Let's Celebrate Pet Birds!
T.J. Lafeber D.V.M.
NetPets®

Remarkable Eyes, Amazing Vision

 

9 FACTS and CARE: EYE and EAR

Remarkable Eyes, Amazing Vision

The list of unusual and remarkable qualities of a bird includes colorful feathering, song, graceful nature, and flying ability; and yet, one of its most stunning attributes is its eyes. The eyes of a bird have reached the state of perfection superior to that of any other animal. This advanced state allows the bird to visually obtain more information about its surroundings than available to any other living thing. The eye collects data about the direction, distance, size, shape, color, three dimensional depth, and motion of an object. Whether this be an enemy or a food source, the bird has an advantage.

Exceptionally Keen Vision
Children attempting to ''sneak up'' on a bird are amazed that even though the bird is facing the opposite direction, their actions are detected and the bird flies away. The incredible range of vision is due to the placement of the eyes on the sides of the head. This fact, coupled with the shape of the cornea, allows for wide-angle vision.   Birds focus straight forward with both eyes, but also see sideways just as effectively. Their peripheral vision, especially related to a moving object, is also keen.

(Photo of Eye)

Birds' eyes may seem small but proportionately are much larger than ours. Note that the only visible portion of a bird's eye is the cornea. The largest part remains hidden. The eyelashes are small feathers-not hairs.

Birds have their vision fixed on you as soon as you enter the room, and you remain constantly under surveillance until you leave. Not that your bird necessarily mistrusts you, but they do have the ability to see you and everyone else present, even if the room is full of people.

You'll probably never be certain exactly what your bird's eyes are watching because their head does not point to the object under observation.
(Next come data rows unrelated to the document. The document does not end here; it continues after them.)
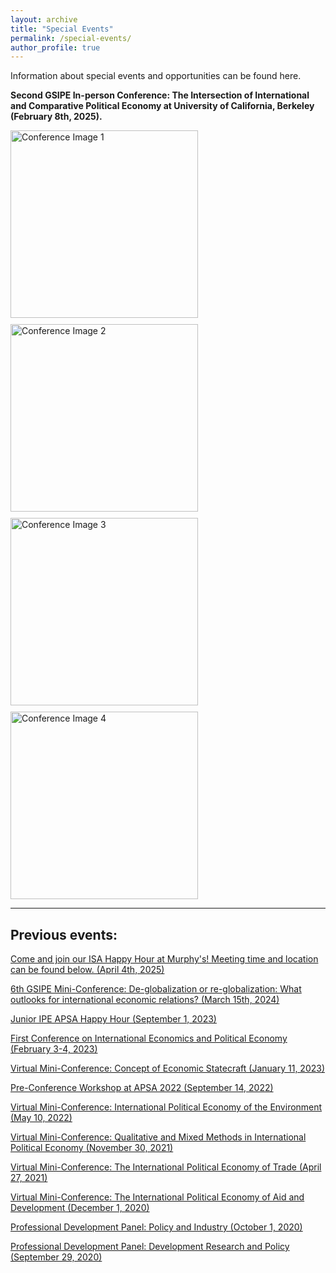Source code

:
 ```yaml
---
layout: archive
title: "Special Events"
permalink: /special-events/
author_profile: true
---
```

Information about special events and opportunities can be found here.

**Second GSIPE In-person Conference: The Intersection of International and Comparative Political Economy at University of California, Berkeley (February 8th, 2025).**

<div style="display: flex; flex-wrap: wrap; gap: 10px;">
    <img src="https://gsipe-workshop.github.io/files/Berkeley_conferences/Berkeley020825.jpg" alt="Conference Image 1" width="300">
    <img src="https://gsipe-workshop.github.io/files/Berkeley_conferences/Berkeley020825_2.jpg" alt="Conference Image 2" width="300">
    <img src="https://gsipe-workshop.github.io/files/Berkeley_conferences/Berkeley020825_3.jpg" alt="Conference Image 3" width="300">
    <img src="https://gsipe-workshop.github.io/files/Berkeley_conferences/Berkeley020825_4.jpg" alt="Conference Image 4" width="300">

</div>

<hr>

## Previous events:

<a href="https://gsipe-workshop.github.io/files/GSIPE_flyer.jpg"> Come and join our ISA Happy Hour at Murphy's! Meeting time and location can be found below. (April 4th, 2025) </a>

<a href="https://gsipe-workshop.github.io/files/GSIPE_6th_mini-conference_call_new - Documenti Google.pdf">6th GSIPE Mini-Conference: De-globalization or re-globalization: What outlooks for international economic relations? (March 15th, 2024)</a>


<a href="https://twitter.com/gradstudent_ipe/status/1679871368068775937">Junior IPE APSA Happy Hour (September 1, 2023)</a>

<a href="https://gsipe-workshop.github.io/special-events/First_conference/">First Conference on International Economics and Political Economy (February 3-4, 2023)</a>

<a href="https://gsipe-workshop.github.io/files/miniconference_jan2023.pdf">Virtual Mini-Conference: Concept of Economic Statecraft (January 11, 2023)</a>

<a href="https://gsipe-workshop.github.io/files/GSIPE_APSA_2022_program.pdf">Pre-Conference Workshop at APSA 2022 (September 14, 2022)</a>

<a href="https://gsipe-workshop.github.io/files/Environment-conference-program.pdf">Virtual Mini-Conference: International Political Economy of the Environment (May 10, 2022)</a>

<a href="https://gsipe-workshop.github.io/files/Mixed-methods-conference-program.pdf">Virtual Mini-Conference: Qualitative and Mixed Methods in International Political Economy (November 30, 2021)</a>

<a href="https://gsipe-workshop.github.io/files/Trade-conference-GSIPE-Program.pdf">Virtual Mini-Conference: The International Political Economy of Trade (April 27, 2021)</a>

<a href="https://gsipe-workshop.github.io/files/AD-conference-GSIPE-Program.pdf">Virtual Mini-Conference: The International Political Economy of Aid and Development (December 1, 2020)</a>

<a href="https://gsipe-workshop.github.io/files/Policy_panel.png">Professional Development Panel: Policy and Industry (October 1, 2020)</a>

<a href="https://gsipe-workshop.github.io/files/Dev_panel.png">Professional Development Panel: Development Research and Policy (September 29, 2020)</a>

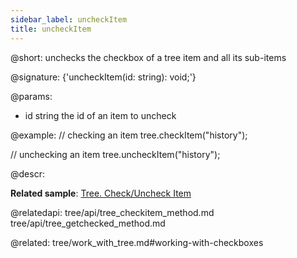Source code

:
 ```yaml
---
sidebar_label: uncheckItem
title: uncheckItem
---          
```


@short: unchecks the checkbox of a tree item and all its sub-items

@signature: {'uncheckItem(id: string): void;'}

@params:
- id 	string		the id of an item to uncheck

@example:
// checking an item
tree.checkItem("history");

// unchecking an item 
tree.uncheckItem("history");



@descr:

**Related sample**: [Tree. Check/Uncheck Item](https://snippet.dhtmlx.com/uzz6uknx)

@relatedapi:
tree/api/tree_checkitem_method.md
tree/api/tree_getchecked_method.md



@related: tree/work_with_tree.md#working-with-checkboxes
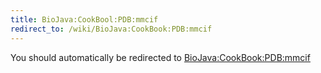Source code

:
 ```yaml
---
title: BioJava:CookBool:PDB:mmcif
redirect_to: /wiki/BioJava:CookBook:PDB:mmcif
---
```


You should automatically be redirected to [BioJava:CookBook:PDB:mmcif](/wiki/BioJava:CookBook:PDB:mmcif)
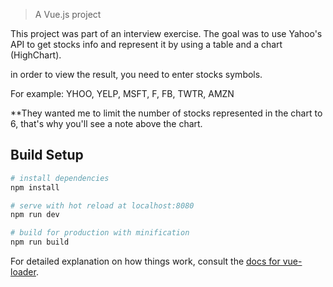 
> A Vue.js project

This project was part of an interview exercise. The goal was to use Yahoo's API to get stocks info and represent it by using a table 
and a chart (HighChart).

in order to view the result, you need to enter stocks symbols.

For example: YHOO, YELP, MSFT, F, FB, TWTR, AMZN

**They wanted me to limit the number of stocks represented in the chart to 6, that's why you'll see a note above the chart.

## Build Setup

``` bash
# install dependencies
npm install

# serve with hot reload at localhost:8080
npm run dev

# build for production with minification
npm run build
```

For detailed explanation on how things work, consult the [docs for vue-loader](http://vuejs.github.io/vue-loader).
And when your bird tilts his head he's just getting a look at you from another angle.

Predatory birds flying hundreds of feet above a field can detect a mouse with an ability unknown in other animals. With an extraordinary scanning and detection system, they can rapidly analyze the content of their field of vision and dive quickly on their prey. A person would take much longer to visually search the same space.

Skillful flight requires sharp eyesight and quick muscle coordination. An important part of flight is the bird's ability to focus rapidly. To avoid hitting branches when flying through trees and bushes or for catching insects in the air, birds have strong powers of near and far focusing.
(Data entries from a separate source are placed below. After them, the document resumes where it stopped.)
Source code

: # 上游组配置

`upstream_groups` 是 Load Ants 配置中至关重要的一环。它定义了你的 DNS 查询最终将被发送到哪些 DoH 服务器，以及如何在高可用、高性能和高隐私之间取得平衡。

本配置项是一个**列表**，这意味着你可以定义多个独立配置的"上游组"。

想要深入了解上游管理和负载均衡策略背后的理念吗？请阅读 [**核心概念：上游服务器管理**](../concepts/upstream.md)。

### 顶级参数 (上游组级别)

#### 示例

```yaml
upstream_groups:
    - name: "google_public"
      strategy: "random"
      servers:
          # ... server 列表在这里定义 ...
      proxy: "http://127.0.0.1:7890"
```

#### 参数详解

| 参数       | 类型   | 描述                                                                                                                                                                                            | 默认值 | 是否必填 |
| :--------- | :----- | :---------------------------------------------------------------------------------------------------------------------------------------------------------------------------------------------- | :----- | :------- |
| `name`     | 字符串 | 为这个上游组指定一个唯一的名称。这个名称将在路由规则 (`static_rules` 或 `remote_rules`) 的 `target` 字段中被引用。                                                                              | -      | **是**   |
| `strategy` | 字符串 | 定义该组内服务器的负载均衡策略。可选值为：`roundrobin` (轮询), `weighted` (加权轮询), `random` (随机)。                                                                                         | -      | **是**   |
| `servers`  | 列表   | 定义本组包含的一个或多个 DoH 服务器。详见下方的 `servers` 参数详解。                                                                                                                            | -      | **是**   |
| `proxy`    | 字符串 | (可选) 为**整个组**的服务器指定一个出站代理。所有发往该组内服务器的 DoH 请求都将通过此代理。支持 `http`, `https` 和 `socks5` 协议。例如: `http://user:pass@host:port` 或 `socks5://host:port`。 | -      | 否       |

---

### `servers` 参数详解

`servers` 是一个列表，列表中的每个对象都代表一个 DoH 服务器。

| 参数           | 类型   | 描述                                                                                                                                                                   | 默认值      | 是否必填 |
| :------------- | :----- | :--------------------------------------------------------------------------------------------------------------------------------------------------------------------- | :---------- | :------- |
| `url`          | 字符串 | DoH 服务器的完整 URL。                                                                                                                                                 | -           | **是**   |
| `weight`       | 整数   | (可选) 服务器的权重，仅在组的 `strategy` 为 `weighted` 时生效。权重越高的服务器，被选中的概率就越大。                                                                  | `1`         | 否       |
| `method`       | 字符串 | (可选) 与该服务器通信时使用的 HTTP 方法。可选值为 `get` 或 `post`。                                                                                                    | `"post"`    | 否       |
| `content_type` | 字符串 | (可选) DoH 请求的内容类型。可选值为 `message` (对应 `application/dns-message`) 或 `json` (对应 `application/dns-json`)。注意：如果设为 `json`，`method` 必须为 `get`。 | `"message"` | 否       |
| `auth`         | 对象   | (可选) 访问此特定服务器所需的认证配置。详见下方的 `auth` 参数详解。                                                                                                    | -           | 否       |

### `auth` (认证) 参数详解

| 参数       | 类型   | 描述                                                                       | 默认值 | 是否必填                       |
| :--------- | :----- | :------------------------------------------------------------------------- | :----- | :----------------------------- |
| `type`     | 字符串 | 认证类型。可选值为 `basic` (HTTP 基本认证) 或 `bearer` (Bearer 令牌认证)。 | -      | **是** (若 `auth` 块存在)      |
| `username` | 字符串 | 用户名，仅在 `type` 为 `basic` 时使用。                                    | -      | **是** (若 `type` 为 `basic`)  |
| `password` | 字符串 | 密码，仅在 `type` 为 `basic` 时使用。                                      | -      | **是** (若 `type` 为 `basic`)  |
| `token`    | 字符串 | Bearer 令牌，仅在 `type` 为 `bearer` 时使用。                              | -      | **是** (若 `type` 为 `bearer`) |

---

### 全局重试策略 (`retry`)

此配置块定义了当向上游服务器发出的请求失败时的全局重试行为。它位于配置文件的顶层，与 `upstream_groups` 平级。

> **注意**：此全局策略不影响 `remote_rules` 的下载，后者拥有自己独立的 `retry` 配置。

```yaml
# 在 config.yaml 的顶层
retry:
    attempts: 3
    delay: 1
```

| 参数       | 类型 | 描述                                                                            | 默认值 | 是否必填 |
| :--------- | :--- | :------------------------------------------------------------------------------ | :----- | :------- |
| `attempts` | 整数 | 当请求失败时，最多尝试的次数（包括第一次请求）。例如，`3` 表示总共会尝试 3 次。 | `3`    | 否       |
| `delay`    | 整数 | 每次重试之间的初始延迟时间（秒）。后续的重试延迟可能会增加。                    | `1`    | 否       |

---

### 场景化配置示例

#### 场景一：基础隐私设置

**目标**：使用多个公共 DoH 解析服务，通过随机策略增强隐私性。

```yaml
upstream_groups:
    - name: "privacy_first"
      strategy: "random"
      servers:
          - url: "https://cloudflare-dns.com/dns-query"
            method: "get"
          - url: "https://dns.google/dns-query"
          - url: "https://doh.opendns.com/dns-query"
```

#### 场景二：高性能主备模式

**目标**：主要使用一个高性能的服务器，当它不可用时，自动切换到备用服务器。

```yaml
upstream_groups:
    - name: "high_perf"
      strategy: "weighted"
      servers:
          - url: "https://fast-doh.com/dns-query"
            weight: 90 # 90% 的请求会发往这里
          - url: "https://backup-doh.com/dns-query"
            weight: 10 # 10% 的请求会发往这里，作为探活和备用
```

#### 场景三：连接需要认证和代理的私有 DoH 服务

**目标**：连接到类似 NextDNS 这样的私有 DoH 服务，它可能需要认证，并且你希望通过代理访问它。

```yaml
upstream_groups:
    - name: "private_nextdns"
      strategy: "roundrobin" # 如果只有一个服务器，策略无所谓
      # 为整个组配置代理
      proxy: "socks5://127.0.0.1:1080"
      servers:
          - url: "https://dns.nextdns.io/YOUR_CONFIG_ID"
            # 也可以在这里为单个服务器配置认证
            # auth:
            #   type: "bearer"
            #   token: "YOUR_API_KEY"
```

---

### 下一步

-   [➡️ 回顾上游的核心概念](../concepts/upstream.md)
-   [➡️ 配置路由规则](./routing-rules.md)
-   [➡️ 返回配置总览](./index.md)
Your bird has his ''eye on you" when you are within visual range.

Adaptations For Superior Vision
To perform the functions nature has assigned, a large eye is required. For their size, birds have enormous eyes, although the mass stays hidden in the skull. The eyelids open to expose only that small part of the eye (cornea) needed to allow entrance of light. So while the eye externally appears small, the opposite condition exists.

Birds have three eyelids-an outer, upper and lower lid and the third eyelid just inside the others. The third eyelid (membrance nictatans) performs the job of cleaning and moistening the cornea. The inner surface is covered with cells which possess brushlike processes, so that the cornea is painted with tears at every blink. Like a windshield wiper, it cleans the undersurface of the eyelid on the return journey of each sweep. Pet birds blink with their eyelid 30 - 60 times a minute, and usually so swiftly as to be undetected. A large gland under the third eyelid furnishes much of the lubrication for the eye.

The upper and lower lid protects the eye and closes when the bird is sleeping. If the upper and lower lids are closed in a ''sleepy'' fashion, especially in an active environment, it can be a reliable sign of sickness.


In summary, life as a flying animal demands superior vision.

Watching For Eye Problems
Birds' eyes are exceptionally resistant to some of the problems seen in mammals. Local infections, such as conjunctivitis, are unusual, but when troubles do appear, they are much more serious and difficult.

Because birds always want to present themselves as healthy, they face you with their good eye and hide an abnormal one. Thus, an eye infection may be missed until the owner becomes suspicious.

For any eye problem see your veterinarian.